Problem requirements
From the data below, return only the lines from the one with "We accept data" through the one with "using convolutional neural network", exact and inclusive, with pictures left out.

[Material provided Boundary: Start]

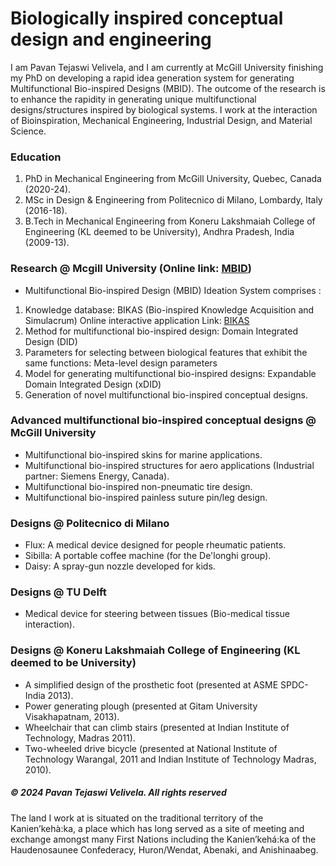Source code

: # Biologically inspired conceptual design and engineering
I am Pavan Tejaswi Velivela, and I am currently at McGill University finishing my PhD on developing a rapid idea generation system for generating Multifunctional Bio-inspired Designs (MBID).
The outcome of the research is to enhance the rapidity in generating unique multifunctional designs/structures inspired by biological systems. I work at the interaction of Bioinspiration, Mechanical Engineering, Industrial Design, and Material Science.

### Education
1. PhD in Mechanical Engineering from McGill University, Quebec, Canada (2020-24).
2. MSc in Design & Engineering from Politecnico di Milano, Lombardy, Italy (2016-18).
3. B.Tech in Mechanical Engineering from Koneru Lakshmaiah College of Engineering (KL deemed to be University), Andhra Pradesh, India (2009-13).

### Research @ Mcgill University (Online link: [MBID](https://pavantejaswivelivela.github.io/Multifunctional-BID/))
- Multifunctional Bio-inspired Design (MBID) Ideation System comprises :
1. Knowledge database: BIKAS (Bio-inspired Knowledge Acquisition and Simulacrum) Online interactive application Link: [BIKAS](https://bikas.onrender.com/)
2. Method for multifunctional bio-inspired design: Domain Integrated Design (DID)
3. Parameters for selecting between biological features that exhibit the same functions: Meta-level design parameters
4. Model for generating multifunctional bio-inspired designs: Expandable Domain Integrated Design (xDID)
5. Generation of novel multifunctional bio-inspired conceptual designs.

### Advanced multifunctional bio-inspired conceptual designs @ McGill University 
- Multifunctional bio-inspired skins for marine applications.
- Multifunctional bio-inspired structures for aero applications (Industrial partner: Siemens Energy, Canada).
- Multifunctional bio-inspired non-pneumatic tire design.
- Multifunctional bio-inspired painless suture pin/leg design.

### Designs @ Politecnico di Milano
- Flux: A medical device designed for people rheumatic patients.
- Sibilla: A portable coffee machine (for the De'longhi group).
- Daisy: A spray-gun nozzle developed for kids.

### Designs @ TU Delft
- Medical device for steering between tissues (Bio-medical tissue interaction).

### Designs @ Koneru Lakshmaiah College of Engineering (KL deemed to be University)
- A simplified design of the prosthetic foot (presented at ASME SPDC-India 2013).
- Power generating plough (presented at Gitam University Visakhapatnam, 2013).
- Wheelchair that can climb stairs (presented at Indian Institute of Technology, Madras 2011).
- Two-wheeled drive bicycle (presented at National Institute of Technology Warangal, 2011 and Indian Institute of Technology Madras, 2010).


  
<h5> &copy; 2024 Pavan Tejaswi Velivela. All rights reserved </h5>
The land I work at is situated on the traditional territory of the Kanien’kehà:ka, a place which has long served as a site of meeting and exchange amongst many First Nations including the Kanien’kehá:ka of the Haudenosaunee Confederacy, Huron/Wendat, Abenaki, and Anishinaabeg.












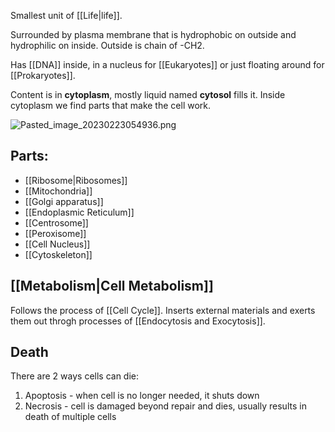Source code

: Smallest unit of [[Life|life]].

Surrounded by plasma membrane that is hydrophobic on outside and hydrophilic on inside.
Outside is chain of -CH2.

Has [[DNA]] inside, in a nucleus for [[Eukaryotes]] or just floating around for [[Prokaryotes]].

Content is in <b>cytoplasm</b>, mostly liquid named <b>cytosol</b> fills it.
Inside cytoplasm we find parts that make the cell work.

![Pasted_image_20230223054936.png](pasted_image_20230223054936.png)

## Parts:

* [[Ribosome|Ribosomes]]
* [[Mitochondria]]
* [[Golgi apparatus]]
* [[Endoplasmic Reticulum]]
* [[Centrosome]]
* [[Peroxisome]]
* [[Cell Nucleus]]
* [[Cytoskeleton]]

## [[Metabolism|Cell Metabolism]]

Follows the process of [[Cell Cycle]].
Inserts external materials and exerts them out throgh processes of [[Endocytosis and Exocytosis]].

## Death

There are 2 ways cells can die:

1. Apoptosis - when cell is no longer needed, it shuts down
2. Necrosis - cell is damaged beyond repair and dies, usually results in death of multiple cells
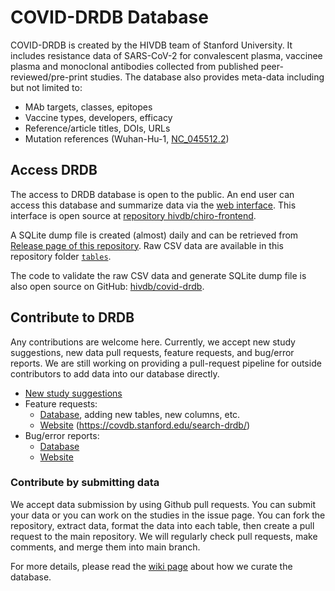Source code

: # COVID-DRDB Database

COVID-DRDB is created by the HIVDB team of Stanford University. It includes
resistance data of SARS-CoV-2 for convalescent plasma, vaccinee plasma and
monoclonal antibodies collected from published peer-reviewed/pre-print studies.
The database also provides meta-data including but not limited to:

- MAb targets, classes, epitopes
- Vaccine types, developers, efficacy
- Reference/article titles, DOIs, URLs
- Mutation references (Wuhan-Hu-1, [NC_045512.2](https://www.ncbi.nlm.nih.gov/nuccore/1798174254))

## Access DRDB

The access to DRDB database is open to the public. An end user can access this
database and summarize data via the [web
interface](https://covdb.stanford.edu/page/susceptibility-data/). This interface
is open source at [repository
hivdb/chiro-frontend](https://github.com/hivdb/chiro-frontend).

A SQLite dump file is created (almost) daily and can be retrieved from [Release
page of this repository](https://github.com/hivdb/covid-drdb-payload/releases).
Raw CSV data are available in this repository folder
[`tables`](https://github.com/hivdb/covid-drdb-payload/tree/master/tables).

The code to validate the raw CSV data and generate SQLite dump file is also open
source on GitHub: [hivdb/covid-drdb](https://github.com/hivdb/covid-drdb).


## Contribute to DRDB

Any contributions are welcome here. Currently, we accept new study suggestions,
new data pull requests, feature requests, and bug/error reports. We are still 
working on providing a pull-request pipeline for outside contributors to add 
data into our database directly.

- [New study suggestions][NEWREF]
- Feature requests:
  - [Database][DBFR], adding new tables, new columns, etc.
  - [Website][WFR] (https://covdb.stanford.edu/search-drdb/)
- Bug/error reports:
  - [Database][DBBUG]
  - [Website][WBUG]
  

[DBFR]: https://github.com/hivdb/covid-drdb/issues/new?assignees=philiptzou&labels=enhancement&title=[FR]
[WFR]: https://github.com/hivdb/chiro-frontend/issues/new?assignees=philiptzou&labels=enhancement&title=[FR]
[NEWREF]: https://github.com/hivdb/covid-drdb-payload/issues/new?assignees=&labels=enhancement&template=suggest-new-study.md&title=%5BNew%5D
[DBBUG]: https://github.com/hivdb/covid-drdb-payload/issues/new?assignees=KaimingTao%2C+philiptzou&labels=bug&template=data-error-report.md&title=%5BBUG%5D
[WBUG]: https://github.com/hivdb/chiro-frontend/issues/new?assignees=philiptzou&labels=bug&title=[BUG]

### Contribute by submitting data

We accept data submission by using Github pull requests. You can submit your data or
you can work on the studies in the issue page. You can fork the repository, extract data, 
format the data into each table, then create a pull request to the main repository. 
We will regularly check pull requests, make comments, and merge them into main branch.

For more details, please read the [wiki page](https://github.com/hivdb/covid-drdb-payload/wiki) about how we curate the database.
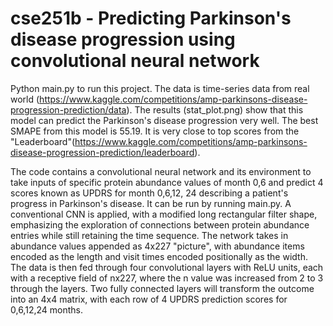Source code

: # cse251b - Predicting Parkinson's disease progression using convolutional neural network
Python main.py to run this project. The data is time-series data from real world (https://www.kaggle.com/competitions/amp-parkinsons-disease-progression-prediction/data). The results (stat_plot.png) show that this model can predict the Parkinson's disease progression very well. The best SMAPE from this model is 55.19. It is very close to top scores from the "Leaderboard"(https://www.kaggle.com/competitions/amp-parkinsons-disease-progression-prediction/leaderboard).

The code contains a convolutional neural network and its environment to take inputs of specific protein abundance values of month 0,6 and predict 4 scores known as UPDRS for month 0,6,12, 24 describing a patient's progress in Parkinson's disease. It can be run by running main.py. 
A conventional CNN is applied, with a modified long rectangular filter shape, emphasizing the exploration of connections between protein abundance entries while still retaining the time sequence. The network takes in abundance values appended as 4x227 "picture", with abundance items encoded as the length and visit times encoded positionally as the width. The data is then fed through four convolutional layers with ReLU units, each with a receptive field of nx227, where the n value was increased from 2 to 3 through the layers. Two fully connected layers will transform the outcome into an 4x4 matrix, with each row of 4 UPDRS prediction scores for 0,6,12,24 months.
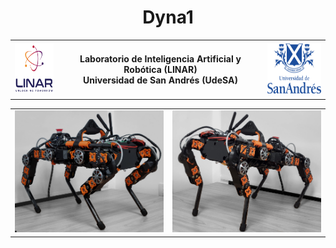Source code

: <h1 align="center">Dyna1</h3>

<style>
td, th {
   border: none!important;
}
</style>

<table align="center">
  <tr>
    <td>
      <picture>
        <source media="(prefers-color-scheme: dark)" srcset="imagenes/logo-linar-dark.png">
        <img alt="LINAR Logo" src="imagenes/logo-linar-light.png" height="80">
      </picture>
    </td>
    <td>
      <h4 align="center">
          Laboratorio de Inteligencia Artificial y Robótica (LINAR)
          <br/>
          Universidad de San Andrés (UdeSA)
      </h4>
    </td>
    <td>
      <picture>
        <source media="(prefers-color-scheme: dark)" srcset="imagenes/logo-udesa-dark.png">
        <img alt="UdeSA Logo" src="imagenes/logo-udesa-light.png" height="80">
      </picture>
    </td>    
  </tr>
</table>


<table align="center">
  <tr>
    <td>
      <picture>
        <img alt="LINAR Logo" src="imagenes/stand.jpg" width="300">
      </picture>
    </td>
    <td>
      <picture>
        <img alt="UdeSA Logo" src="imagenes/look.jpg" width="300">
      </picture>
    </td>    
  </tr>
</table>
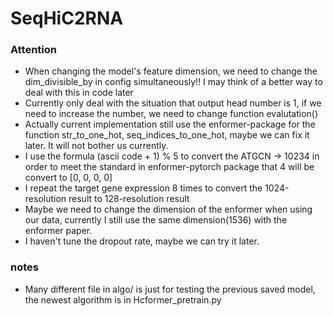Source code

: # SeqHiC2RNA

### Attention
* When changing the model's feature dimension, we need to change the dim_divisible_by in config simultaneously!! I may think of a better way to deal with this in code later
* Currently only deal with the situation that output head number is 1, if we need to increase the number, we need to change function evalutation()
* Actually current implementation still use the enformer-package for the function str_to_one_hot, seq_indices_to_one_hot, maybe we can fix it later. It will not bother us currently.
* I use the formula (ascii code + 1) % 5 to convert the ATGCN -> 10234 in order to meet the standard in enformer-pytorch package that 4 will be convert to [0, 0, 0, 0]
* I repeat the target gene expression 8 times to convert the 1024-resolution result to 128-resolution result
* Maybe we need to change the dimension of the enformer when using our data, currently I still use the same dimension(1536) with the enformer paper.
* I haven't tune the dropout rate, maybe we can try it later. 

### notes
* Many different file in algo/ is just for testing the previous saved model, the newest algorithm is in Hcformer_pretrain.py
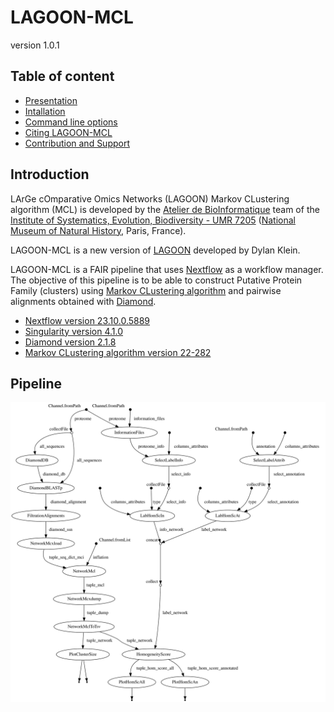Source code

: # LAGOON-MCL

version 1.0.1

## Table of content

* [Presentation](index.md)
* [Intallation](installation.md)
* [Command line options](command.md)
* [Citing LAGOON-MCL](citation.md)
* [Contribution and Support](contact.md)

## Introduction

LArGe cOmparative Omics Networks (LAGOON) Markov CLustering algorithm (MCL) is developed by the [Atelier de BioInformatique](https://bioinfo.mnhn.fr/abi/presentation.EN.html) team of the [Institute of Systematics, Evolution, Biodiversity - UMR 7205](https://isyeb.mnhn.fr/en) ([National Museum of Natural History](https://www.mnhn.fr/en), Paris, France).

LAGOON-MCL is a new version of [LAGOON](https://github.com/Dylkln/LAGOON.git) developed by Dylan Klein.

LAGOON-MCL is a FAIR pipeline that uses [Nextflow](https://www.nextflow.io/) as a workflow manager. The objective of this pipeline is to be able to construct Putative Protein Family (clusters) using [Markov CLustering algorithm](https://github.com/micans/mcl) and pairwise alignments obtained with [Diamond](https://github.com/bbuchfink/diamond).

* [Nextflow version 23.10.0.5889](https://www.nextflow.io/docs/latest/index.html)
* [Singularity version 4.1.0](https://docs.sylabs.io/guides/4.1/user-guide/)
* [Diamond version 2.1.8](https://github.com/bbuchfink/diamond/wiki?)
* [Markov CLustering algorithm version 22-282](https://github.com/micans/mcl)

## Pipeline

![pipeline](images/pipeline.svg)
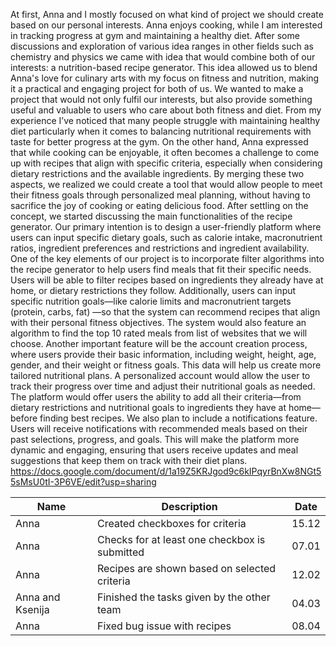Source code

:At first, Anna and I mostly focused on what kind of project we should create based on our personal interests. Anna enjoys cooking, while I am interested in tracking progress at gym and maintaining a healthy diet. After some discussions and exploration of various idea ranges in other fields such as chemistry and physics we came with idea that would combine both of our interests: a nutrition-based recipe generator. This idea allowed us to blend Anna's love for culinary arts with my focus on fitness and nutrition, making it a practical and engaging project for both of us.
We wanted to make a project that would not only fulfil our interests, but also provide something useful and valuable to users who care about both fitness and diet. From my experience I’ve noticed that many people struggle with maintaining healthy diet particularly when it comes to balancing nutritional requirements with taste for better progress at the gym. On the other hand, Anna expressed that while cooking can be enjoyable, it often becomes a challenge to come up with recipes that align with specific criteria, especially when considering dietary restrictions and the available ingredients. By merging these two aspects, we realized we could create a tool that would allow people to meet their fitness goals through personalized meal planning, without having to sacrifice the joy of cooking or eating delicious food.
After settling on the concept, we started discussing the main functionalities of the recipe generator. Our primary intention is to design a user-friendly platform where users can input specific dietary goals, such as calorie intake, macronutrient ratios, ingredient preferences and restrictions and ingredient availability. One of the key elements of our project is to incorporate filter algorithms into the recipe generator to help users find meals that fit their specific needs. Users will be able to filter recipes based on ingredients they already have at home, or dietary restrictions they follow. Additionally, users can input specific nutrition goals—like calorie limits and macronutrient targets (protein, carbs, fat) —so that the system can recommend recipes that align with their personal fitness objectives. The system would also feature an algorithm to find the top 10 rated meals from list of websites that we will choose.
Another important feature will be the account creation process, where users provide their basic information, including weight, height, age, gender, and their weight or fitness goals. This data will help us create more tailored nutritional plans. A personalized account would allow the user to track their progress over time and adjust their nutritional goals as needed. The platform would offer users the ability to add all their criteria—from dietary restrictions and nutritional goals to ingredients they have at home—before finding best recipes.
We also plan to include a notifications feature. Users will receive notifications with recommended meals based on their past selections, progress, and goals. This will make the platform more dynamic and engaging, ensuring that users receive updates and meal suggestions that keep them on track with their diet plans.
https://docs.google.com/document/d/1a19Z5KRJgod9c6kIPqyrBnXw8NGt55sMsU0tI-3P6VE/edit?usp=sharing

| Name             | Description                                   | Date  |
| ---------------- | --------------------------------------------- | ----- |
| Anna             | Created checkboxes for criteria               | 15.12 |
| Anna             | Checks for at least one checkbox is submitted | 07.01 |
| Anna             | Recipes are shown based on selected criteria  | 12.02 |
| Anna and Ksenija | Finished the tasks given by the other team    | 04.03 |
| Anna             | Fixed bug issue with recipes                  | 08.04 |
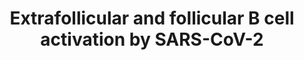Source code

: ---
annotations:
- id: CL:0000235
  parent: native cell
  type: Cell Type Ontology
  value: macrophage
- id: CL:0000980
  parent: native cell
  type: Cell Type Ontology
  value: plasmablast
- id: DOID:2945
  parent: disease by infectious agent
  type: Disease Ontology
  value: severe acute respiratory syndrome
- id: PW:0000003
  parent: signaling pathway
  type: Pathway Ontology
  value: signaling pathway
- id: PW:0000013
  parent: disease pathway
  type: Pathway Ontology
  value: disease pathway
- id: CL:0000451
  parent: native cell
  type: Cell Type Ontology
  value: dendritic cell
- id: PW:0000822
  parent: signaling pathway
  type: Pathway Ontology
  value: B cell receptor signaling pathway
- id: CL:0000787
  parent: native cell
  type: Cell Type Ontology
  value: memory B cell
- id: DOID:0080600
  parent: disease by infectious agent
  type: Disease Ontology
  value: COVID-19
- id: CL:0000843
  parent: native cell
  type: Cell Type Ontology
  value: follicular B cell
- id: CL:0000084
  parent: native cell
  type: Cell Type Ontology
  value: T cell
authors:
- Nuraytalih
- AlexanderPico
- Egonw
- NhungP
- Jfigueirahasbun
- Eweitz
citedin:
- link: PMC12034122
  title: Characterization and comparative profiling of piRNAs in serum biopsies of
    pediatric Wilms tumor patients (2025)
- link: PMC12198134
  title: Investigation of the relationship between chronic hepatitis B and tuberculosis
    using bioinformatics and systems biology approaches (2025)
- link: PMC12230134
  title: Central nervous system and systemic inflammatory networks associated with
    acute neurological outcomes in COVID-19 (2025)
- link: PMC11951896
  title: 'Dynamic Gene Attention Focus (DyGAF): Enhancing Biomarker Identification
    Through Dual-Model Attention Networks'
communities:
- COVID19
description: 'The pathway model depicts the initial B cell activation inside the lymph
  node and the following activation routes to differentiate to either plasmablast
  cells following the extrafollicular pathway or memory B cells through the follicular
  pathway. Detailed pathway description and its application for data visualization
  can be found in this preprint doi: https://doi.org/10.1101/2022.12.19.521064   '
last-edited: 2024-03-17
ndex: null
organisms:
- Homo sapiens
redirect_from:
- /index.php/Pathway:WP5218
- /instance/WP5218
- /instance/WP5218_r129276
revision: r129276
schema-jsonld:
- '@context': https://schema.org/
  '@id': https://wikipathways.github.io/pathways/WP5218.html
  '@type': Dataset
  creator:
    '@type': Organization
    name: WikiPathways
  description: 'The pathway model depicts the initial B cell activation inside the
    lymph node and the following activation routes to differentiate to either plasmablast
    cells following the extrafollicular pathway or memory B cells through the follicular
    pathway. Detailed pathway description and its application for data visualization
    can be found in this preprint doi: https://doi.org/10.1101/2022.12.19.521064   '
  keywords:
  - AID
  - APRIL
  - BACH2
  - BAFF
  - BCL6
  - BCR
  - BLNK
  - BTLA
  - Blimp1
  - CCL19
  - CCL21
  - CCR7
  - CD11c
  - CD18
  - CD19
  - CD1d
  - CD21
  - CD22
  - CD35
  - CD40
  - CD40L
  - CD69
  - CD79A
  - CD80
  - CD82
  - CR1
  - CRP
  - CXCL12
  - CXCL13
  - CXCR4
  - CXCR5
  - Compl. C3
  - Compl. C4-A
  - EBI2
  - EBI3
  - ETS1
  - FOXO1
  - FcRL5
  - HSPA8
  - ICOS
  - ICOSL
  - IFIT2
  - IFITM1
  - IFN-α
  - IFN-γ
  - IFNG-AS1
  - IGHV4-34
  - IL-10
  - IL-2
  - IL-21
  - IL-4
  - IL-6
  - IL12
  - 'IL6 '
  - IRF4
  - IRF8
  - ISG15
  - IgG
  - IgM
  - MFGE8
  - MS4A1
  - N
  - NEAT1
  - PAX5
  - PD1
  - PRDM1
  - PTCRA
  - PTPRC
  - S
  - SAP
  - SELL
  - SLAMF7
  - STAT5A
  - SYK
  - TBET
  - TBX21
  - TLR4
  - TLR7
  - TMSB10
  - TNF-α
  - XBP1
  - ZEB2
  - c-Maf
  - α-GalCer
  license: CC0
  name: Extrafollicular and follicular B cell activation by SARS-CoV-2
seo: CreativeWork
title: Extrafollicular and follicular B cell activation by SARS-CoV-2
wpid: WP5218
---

[Material provided Boundary: End]

Answer to this task
We accept data submission by using Github pull requests. You can submit your data or
you can work on the studies in the issue page. You can fork the repository, extract data, 
format the data into each table, then create a pull request to the main repository. 
We will regularly check pull requests, make comments, and merge them into main branch.

For more details, please read the [wiki page](https://github.com/hivdb/covid-drdb-payload/wiki) about how we curate the database.
Source code

: # cse251b - Predicting Parkinson's disease progression using convolutional neural network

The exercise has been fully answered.